How to complete this task: Find every line containing the string "empty" in the data below, and report how many there are, with no other words.

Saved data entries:
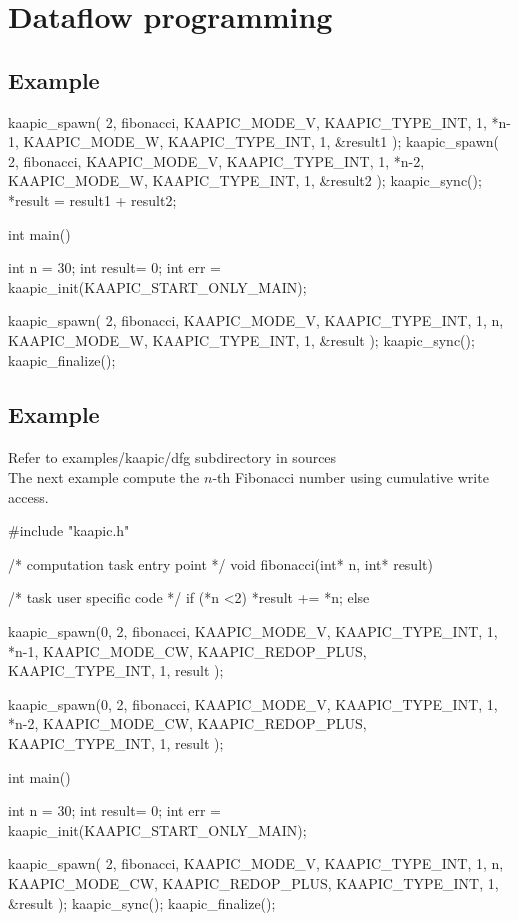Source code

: \documentclass[a4paper, 11pt]{article}
\makeatletter
\newenvironment{apisection}[2][noshortnameprovided]{%
  \newpage
  \section{#2}
  \label{api@#1}
  \newcommand{\api@newpart}[4][noshortpartnameprovided]{%
    \newenvironment{##1}{%
      \subsection{##2}%
      \label{api@#1@##1}%
      ##3%
    }{##4}%
  }%
  \api@newpart[synopsis]{Synopsis}{}{}%
  \api@newpart[call]{Call}{}{}%
  \api@newpart[desc]{Description}{}{}%
  \api@newpart[params]{Parameters}{%
    \let\api@indesc\@empty
    \newcommand{\param}[1]{%
      \def\api@indesc{yes}%
      \begin{description}%
        \renewcommand{\param}[1]{\item[########1]}%
      \item[####1]
      }%
      \newenvironment{parameters}{%
        \begin{description}%
          \renewcommand{\param}[1]{\item[########1]}%
        }{%
        \end{description}%
      }
    }{%
      \ifx\api@indesc\@empty\relax\else%
    \end{description}%
    \fi%
  }%
  \api@newpart[ret]{Return value}{%
    \newcommand{\otherret}{\par\medskip\noindent}%
  }{}%
  \api@newpart[example]{Example}{}{}%
}{}
\makeatother
\begin{document}
\begin{apisection}[dataflow]{Dataflow programming}
\begin{example}
\begin{code}
{{        kaapic_spawn( 2, fibonacci, 
          KAAPIC_MODE_V, KAAPIC_TYPE_INT, 1, *n-1, 
          KAAPIC_MODE_W, KAAPIC_TYPE_INT, 1, &result1
        );
        kaapic_spawn( 2, fibonacci, 
          KAAPIC_MODE_V, KAAPIC_TYPE_INT, 1, *n-2,
          KAAPIC_MODE_W, KAAPIC_TYPE_INT, 1, &result2
        );
        kaapic_sync();
        *result = result1 + result2;
     }
  }

  int main()
  {
    int n = 30;
    int result= 0;
    int err = kaapic_init(KAAPIC_START_ONLY_MAIN);

    kaapic_spawn( 2, fibonacci, 
        KAAPIC_MODE_V, KAAPIC_TYPE_INT, 1, n,
        KAAPIC_MODE_W, KAAPIC_TYPE_INT, 1, &result
    );
    kaapic_sync();
    kaapic_finalize();
  }
    \end{code}
  \end{example}
\pagebreak

  \begin{example}\label{fibo_cw}
    \paragraph{}
    Refer to examples/kaapic/dfg subdirectory in sources\\
    
    The next example compute the $n$-th Fibonacci number using cumulative write access.
    \begin{code}
  #include "kaapic.h"

  /* computation task entry point */
  void fibonacci(int* n, int* result)
  {
    /* task user specific code */
    if (*n <2)
      *result += *n;
     else 
     {
        kaapic_spawn(0, 2, fibonacci, 
           KAAPIC_MODE_V, KAAPIC_TYPE_INT, 1, *n-1, 
           KAAPIC_MODE_CW, KAAPIC_REDOP_PLUS, 
                 KAAPIC_TYPE_INT, 1, result
        );
	
        kaapic_spawn(0, 2, fibonacci, 
          KAAPIC_MODE_V, KAAPIC_TYPE_INT, 1, *n-2,
          KAAPIC_MODE_CW, KAAPIC_REDOP_PLUS, 
                 KAAPIC_TYPE_INT, 1, result
        );
     }
  }

  int main()
  {
    int n = 30;
    int result= 0;
    int err = kaapic_init(KAAPIC_START_ONLY_MAIN);

    kaapic_spawn( 2, fibonacci, 
      KAAPIC_MODE_V, KAAPIC_TYPE_INT, 1, n,
      KAAPIC_MODE_CW, KAAPIC_REDOP_PLUS, 
            KAAPIC_TYPE_INT, 1, &result
    );
    kaapic_sync();
    kaapic_finalize();
  }
    \end{code}
  \end{example}
\pagebreak


\end{apisection}
\end{document}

Written solution: 2